Curator of Prints and Drawings

Emily Peters brings more than a decade of museum experience to the Cleveland Museum of Art. From 2005 until 2017 she was assistant curator, then associate curator of prints, drawings, and photographs at the Museum of Art, Rhode Island School of Design in Providence. She has organized more than fifteen exhibitions reflecting a variety of interests from Old Master prints to British and American watercolors. Notable projects include The Brilliant Line: Following the Early Modern Engraver, 1480–1650 (2010), The Festive City (2012), and Landscape and Leisure: 19th-century American Drawings (2015). Her catalogue for The Brilliant Line received a first-place award from the New England Museum Association, and her catalogue essay, “Systems and Swells: The Collective Lineage of Engraved Lines,” was deemed runner-up for essay of the year by the Association of Art Museum Curators. 
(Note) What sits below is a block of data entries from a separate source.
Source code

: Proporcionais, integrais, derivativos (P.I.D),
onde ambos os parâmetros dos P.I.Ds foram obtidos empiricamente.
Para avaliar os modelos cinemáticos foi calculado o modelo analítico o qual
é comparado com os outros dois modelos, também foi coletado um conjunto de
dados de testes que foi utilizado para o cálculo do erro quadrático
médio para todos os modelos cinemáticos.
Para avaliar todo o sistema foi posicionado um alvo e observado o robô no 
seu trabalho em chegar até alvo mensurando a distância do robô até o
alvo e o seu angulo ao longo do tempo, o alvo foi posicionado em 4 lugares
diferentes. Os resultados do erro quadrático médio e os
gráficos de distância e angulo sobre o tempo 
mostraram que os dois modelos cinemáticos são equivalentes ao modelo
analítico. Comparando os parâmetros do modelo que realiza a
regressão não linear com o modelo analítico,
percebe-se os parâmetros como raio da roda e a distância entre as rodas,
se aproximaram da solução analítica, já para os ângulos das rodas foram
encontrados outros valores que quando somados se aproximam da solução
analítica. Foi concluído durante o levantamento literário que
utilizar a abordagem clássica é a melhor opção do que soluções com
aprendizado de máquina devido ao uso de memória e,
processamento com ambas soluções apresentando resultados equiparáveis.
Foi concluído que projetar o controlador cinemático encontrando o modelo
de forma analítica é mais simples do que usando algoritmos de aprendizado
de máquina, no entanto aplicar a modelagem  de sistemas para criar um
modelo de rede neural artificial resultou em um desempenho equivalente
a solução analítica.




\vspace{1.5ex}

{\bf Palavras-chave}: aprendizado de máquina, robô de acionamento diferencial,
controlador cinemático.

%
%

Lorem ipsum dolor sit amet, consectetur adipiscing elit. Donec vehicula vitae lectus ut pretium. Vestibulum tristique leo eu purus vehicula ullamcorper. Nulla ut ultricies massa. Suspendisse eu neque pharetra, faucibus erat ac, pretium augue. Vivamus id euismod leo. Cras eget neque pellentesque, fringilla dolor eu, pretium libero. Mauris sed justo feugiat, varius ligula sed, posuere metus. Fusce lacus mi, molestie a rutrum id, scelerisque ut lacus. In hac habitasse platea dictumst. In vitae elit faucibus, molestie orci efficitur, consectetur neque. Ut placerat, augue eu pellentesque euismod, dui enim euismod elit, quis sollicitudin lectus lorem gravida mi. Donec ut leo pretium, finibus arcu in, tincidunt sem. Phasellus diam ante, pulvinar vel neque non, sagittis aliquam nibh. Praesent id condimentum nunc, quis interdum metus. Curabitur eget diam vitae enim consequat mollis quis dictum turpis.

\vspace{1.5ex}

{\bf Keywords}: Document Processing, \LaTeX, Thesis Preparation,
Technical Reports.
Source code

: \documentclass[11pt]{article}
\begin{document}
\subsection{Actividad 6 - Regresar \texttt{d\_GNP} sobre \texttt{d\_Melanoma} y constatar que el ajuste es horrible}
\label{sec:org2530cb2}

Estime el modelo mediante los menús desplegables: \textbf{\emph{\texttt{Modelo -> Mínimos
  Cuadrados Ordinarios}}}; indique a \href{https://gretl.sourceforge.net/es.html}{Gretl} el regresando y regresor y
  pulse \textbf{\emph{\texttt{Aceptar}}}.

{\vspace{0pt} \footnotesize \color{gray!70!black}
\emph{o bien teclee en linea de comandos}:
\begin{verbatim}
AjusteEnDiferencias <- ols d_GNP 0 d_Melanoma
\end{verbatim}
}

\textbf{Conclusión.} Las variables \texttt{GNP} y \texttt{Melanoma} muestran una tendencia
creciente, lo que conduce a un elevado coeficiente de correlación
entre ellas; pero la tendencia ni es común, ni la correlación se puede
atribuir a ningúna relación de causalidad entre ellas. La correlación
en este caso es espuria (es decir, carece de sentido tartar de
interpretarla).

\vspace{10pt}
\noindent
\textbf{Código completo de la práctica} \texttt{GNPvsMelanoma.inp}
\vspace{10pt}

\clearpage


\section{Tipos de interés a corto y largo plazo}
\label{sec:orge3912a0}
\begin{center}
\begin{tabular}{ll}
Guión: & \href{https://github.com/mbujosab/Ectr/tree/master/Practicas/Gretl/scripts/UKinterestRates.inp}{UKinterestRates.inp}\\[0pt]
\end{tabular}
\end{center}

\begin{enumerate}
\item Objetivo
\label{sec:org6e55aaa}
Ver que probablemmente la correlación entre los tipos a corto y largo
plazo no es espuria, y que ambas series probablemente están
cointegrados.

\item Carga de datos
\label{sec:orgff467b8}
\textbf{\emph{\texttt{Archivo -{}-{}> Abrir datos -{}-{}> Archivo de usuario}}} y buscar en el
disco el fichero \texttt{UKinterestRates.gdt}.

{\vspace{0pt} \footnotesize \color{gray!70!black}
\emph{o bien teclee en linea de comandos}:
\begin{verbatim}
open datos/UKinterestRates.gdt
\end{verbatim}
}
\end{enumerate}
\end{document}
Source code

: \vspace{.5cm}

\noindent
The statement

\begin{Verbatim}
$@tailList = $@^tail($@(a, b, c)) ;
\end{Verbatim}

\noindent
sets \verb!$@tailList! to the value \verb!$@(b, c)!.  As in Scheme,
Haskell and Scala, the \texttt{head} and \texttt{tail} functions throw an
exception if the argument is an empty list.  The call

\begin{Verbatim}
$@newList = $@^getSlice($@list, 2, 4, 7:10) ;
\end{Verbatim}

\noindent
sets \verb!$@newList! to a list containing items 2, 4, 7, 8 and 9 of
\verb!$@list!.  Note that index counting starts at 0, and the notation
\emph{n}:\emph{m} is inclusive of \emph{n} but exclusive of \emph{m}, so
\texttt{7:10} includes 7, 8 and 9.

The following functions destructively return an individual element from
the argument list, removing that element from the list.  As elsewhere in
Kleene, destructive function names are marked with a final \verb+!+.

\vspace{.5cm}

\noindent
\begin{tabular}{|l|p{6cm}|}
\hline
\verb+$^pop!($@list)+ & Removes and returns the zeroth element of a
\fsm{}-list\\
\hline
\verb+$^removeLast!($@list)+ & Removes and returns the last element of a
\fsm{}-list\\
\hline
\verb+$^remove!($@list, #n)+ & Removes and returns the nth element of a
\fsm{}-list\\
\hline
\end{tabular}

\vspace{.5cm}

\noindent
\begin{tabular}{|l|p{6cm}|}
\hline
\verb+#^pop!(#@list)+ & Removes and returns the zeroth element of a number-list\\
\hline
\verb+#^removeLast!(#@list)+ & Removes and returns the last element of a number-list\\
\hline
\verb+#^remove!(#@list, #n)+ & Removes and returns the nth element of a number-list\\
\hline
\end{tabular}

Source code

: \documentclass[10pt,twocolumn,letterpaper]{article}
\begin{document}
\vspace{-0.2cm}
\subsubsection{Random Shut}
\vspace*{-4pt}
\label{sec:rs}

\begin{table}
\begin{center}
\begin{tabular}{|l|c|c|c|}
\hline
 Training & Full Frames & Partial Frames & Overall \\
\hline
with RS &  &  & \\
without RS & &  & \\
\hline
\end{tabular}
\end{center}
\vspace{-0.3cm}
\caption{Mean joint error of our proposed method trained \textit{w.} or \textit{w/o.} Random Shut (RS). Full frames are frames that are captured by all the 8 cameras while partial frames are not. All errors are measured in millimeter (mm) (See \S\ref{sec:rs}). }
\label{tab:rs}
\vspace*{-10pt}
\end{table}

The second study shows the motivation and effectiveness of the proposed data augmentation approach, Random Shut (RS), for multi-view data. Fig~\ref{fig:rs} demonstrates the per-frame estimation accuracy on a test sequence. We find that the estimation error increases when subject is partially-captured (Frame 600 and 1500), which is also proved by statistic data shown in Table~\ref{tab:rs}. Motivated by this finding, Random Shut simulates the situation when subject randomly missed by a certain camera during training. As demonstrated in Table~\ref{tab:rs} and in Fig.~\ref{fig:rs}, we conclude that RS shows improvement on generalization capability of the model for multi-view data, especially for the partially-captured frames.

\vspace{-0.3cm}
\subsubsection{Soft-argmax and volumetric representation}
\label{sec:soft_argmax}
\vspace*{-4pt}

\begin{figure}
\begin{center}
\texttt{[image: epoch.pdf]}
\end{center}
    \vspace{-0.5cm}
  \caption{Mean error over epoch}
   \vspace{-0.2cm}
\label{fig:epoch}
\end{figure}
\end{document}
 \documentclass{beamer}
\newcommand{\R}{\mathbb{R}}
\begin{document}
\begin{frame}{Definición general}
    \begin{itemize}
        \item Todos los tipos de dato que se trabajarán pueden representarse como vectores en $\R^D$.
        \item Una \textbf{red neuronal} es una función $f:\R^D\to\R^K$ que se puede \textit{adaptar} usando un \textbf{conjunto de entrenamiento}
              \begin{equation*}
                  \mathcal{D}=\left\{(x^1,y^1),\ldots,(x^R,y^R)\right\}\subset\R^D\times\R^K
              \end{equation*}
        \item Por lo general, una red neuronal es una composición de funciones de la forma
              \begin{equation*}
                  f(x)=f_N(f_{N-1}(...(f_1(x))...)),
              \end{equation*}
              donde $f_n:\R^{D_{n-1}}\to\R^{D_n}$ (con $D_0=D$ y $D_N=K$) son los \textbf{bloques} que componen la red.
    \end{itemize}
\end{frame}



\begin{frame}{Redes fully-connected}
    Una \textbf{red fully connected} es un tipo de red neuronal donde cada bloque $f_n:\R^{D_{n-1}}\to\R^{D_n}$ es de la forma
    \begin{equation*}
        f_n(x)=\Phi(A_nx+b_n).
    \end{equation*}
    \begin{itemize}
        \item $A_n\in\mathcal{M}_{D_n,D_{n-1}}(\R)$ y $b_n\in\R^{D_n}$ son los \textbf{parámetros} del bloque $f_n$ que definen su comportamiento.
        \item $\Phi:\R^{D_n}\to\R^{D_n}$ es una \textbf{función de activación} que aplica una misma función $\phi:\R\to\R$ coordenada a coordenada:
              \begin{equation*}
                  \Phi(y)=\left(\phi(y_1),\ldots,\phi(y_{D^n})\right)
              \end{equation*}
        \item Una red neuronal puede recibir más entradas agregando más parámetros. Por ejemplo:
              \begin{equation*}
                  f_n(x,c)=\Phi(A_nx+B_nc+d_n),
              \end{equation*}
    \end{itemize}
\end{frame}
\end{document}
Peters’s publications investigate works on paper made by European artists of the early-modern period, including articles on Jan Gossaert, Diana Mantuana, and Rembrandt van Rijn, as well as the relationships between printed images and public spectacle in the 16th century. Recent articles include “Processional Print Series in Antwerp during the Dutch Revolt” (2015) and “Treasures from the Vault: Leaf e from the Biblia Pauperum, ca. 1460s” (2013). 

In addition to her curatorial work, Peters has extensive teaching experience. While at the RISD Museum, she worked closely with professors and students at both the Rhode Island School of Design and Brown University, collaborating with professors on exhibitions and publications. Peters has also taught art history at Rhode Island College and the University of California, Santa Barbara.

Peters holds an MA and PhD in art history from the University of California, Santa Barbara, and a BA in art history from the University of Michigan. She held a Jane and Morgan Whitney Fellowship in the department of drawings and prints at the Metropolitan Museum of Art in 2004–5, and was the recipient of a Fulbright fellowship to Belgium for research on her dissertation investigating 16th-century printmaking circles in Antwerp.